My dad John Glinka was one of 8 kids of Polish immigrants. He was born and raised in the Strawberry Hill area of Kansas City, KS. It was a tough childhood; when he was 11, his father died suddenly and he had to get a job but he continued his schooling until WWII interrupted. Enlisting in the Army, he went to radio school and was shipped out to Guadalcanal. After discharge from the service, he finished a degree in Library Science at Emporia State Teachers College and landed a job at KU’s Watson Library. His lifelong library career began in the mail room, and eventually he became Associate Dean of Libraries, retiring after 36 years to care for his wife who had ALS.
When I was little, our family would listen to an FM radio station in Kansas City which broadcast an hour of classical music every weekend played by the Kansas City Philharmonic. I knew when I heard the strains from Strauss’ Der Rosenkavalier it was time to get to the living room to listen with the rest of the family.
Dad loved music and had always wanted to play an instrument, but just didn’t seem to have the facility for guitar or piano. I gave him a harmonica at some point, thinking he might be able to make headway with that. He never pursued it that I know of, but his love of music is what encouraged me to take up the violin and eventually become a music therapy major at KU.
Dad was diagnosed with Alzheimer’s in 2010 and we made adjustments at home to make sure he was well cared for and safe. When it became obvious that he would need more care than could be given at home, he was placed at a local nursing facility on hospice care. We began saying our goodbyes and making final arrangements, but as it sometimes happens, he began improving, and was soon able to be up in a wheelchair for meals and short jaunts up and down the hallways.
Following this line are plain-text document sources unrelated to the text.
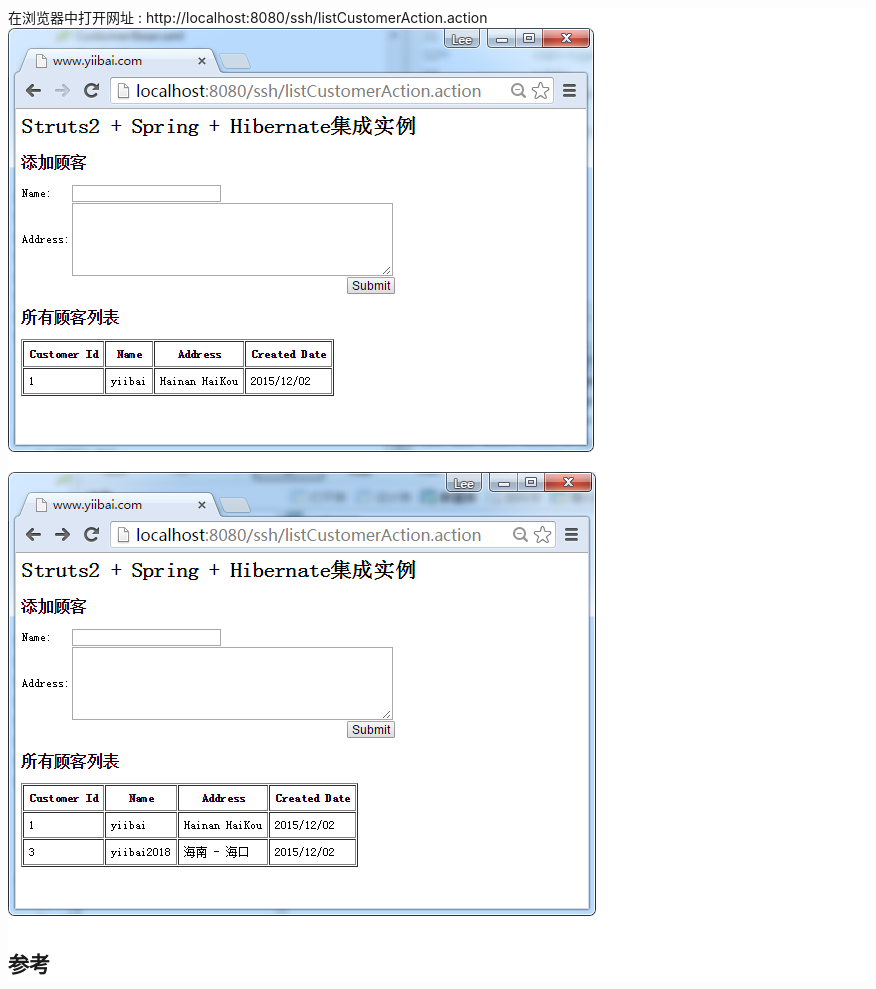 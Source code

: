 在浏览器中打开网址 : http://localhost:8080/ssh/listCustomerAction.action
![](../img/1-151202215R1409.png)

![](../img/1-151202215T43D.png)

## 参考
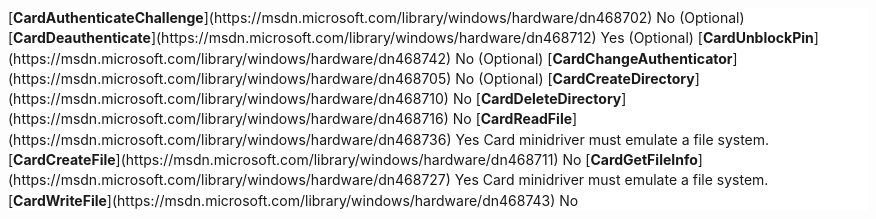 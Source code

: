 <td align="left"></td>
</tr>
<tr class="odd">
<td align="left">[<strong>CardAuthenticateChallenge</strong>](https://msdn.microsoft.com/library/windows/hardware/dn468702)</td>
<td align="left">No (Optional)</td>
<td align="left"></td>
</tr>
<tr class="even">
<td align="left">[<strong>CardDeauthenticate</strong>](https://msdn.microsoft.com/library/windows/hardware/dn468712)</td>
<td align="left">Yes (Optional)</td>
<td align="left"></td>
</tr>
<tr class="odd">
<td align="left">[<strong>CardUnblockPin</strong>](https://msdn.microsoft.com/library/windows/hardware/dn468742)</td>
<td align="left">No (Optional)</td>
<td align="left"></td>
</tr>
<tr class="even">
<td align="left">[<strong>CardChangeAuthenticator</strong>](https://msdn.microsoft.com/library/windows/hardware/dn468705)</td>
<td align="left">No (Optional)</td>
<td align="left"></td>
</tr>
<tr class="odd">
<td align="left">[<strong>CardCreateDirectory</strong>](https://msdn.microsoft.com/library/windows/hardware/dn468710)</td>
<td align="left">No</td>
<td align="left"></td>
</tr>
<tr class="even">
<td align="left">[<strong>CardDeleteDirectory</strong>](https://msdn.microsoft.com/library/windows/hardware/dn468716)</td>
<td align="left">No</td>
<td align="left"></td>
</tr>
<tr class="odd">
<td align="left">[<strong>CardReadFile</strong>](https://msdn.microsoft.com/library/windows/hardware/dn468736)</td>
<td align="left">Yes</td>
<td align="left">Card minidriver must emulate a file system.</td>
</tr>
<tr class="even">
<td align="left">[<strong>CardCreateFile</strong>](https://msdn.microsoft.com/library/windows/hardware/dn468711)</td>
<td align="left">No</td>
<td align="left"></td>
</tr>
<tr class="odd">
<td align="left">[<strong>CardGetFileInfo</strong>](https://msdn.microsoft.com/library/windows/hardware/dn468727)</td>
<td align="left">Yes</td>
<td align="left">Card minidriver must emulate a file system.</td>
</tr>
<tr class="even">
<td align="left">[<strong>CardWriteFile</strong>](https://msdn.microsoft.com/library/windows/hardware/dn468743)</td>
<td align="left">No</td>
<td align="left"></td>
</tr>
<tr class="odd">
We all visited as much as we could. I remember entering his unit one day about 2 months after his intake, and I heard someone playing the piano, accompanied by someone playing the harmonica. I followed the sound of the music and was extremely surprised and somewhat overwhelmed to find my dad sitting in his wheelchair playing the harmonica alongside the piano player. I stood and listened for quite awhile, and I have to admit I actually laughed a few times from the sheer joy of watching him conquer something even in the haze of Alzheimer’s. When he got tired of playing, I took him back to his room. Afterward, I asked several times when and where he had learned to play, but he couldn’t tell me. No matter, he was obviously enjoying transporting himself somewhere else with the music and I was thankful for that. As his Alzheimer’s progressed, he withdrew and eventually stopped playing the harmonica, but I made sure every time I left him I put one of his favorite CDs on loop to help him rest better. I’m sure it helped.
I believe that music can touch people on levels nothing else can reach, and while it won’t make someone “themselves” again, it can provide a calming influence and possibly a bridge to unknown talents.